LexiDB

Build

Required

Java JDK 12 (In the docker build we used OpenJDK not Oracle as it is licensed under GPLv2 + Classpath Exception). Further in the current docker image we build with Java JDK 12 alpine Operating System (OS), but run the LexiDB jar file using Java JDK 16 alpine OS from OpenJDK, the reason for using the Alpine OS is that it is smaller in size and tends to have fewer security vulnerabilities compared to other Operating Systems.
Gradle version 5.2

Build using the following command in the project directory;

$ gradle build

Deploy

Deploy locally;

$ java -jar build/libs/lexidb-2.0.jar /path/to/app.properties

Running on Docker

There is a docker instance of LexiDB which can be ran using the following command, this Docker instance was built from the Dockerfile:

docker run -it -p 127.0.0.1:3000:1189 --rm --init ghcr.io/ucrel/lexidb:latest

By default it uses the app.properties from ./src/main/resources/app.properties.

For more detail on the configuration settings within app.properties see the app properties section below.

Custom docker run command examples

Different memory settings

To run the docker instance with a custom java maximum memory allocation of 6GB:

docker run -it -p 127.0.0.1:3000:1189 --init --entrypoint "java" --rm ghcr.io/ucrel/lexidb:latest -Xmx6g -jar lexidb-2.0.jar ./app.properties

To run the docker instance with a custom java maximum memory allocation of 6GB and total docker memory usage of 8GB:

docker run -it -p 127.0.0.1:3000:1189 --init --entrypoint "java" --memory=8g --memory-swap=8g --rm ghcr.io/ucrel/lexidb:latest -Xmx6g -jar lexidb-2.0.jar ./app.properties

Formatting / Importing data

If you would like to import data into LexiDB without having to use the web API, you can do this through the java insert script.
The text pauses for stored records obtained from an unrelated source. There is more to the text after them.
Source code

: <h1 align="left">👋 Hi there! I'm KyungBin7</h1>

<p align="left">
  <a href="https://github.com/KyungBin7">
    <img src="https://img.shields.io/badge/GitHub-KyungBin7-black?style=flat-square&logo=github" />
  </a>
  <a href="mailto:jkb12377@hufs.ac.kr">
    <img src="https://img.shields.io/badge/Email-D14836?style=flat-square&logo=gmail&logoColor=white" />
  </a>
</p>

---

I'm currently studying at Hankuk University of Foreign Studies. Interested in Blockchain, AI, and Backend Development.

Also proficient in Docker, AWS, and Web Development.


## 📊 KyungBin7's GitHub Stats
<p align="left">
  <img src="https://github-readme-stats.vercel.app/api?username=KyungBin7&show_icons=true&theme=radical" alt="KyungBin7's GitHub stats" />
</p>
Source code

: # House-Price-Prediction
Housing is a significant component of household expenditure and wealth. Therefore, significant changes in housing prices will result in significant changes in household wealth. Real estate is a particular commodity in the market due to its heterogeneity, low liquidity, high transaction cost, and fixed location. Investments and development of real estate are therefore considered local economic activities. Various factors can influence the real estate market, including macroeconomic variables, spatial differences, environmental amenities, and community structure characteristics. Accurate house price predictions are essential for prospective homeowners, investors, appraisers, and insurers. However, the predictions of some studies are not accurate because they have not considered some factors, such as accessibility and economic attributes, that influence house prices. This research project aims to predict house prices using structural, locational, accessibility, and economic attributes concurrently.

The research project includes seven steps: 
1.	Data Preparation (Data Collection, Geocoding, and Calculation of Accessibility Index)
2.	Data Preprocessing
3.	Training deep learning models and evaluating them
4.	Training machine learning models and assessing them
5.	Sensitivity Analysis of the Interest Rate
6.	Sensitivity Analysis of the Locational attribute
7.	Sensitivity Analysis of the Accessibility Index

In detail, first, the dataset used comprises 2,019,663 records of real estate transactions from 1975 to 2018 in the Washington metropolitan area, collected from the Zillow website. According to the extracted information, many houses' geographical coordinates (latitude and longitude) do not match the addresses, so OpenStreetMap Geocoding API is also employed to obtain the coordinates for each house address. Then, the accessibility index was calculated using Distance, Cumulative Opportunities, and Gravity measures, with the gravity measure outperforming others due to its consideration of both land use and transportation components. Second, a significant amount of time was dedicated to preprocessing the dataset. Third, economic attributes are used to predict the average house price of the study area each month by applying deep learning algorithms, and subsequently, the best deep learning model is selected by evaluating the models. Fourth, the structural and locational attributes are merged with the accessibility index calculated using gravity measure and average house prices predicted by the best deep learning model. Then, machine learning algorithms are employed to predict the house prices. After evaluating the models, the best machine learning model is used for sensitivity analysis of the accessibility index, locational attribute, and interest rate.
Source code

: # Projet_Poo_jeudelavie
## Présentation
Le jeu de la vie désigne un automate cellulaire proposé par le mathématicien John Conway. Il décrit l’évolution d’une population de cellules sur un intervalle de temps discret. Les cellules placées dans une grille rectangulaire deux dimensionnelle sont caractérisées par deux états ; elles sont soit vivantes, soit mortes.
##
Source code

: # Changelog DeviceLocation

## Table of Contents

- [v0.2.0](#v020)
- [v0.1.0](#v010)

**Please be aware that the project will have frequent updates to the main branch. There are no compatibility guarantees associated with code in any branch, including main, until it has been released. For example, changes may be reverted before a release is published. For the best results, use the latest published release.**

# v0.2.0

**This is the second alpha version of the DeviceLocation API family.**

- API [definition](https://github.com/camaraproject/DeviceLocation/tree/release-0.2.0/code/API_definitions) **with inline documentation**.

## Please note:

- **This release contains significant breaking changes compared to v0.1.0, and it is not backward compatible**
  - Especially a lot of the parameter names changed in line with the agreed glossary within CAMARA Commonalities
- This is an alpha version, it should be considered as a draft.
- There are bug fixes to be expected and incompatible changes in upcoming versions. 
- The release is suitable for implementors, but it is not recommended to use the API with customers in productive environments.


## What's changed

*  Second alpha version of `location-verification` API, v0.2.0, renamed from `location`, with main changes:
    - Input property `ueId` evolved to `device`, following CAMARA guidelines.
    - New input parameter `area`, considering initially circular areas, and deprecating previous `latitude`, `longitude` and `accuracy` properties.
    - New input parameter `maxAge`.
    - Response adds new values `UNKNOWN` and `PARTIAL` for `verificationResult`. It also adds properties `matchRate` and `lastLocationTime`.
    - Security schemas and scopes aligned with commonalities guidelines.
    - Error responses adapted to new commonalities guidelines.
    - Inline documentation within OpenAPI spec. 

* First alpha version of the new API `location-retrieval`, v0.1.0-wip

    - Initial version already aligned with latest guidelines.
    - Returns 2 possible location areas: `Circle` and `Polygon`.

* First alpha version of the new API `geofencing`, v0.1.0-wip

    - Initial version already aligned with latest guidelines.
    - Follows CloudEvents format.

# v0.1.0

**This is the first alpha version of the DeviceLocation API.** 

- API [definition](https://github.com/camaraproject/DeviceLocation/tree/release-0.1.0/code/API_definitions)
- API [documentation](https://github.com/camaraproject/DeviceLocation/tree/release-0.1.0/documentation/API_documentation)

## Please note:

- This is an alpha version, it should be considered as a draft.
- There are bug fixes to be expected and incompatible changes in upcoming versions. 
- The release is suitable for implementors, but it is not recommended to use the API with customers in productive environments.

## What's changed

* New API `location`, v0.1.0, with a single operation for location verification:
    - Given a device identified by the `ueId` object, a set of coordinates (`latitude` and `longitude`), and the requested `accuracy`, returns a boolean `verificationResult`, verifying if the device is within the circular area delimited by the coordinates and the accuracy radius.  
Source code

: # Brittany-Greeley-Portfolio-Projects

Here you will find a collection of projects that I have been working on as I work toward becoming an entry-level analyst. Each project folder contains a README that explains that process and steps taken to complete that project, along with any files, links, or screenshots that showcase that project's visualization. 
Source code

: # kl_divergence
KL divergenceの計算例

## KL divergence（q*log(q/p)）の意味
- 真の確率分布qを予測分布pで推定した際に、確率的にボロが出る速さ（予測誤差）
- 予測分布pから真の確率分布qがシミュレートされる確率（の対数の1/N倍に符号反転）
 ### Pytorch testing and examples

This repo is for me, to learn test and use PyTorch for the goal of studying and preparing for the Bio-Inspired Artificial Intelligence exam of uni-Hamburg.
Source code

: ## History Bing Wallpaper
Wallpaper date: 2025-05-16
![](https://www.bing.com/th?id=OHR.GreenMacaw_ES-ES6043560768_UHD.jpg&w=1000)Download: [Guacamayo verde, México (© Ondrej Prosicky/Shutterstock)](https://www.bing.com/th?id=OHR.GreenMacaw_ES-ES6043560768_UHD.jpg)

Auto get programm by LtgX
The java insert script converts the data files you want to import into a format that LexiDB can read. The insert script takes 4 arguments:

File path to a app.properties file.
Name of the corpus / database. This is equivalent to the name of the database in a MySQL database.
File path to the corpus configuration file.
File path to the files to insert. The files are expected to be in tsv format, for more information on the format of the files see this guide.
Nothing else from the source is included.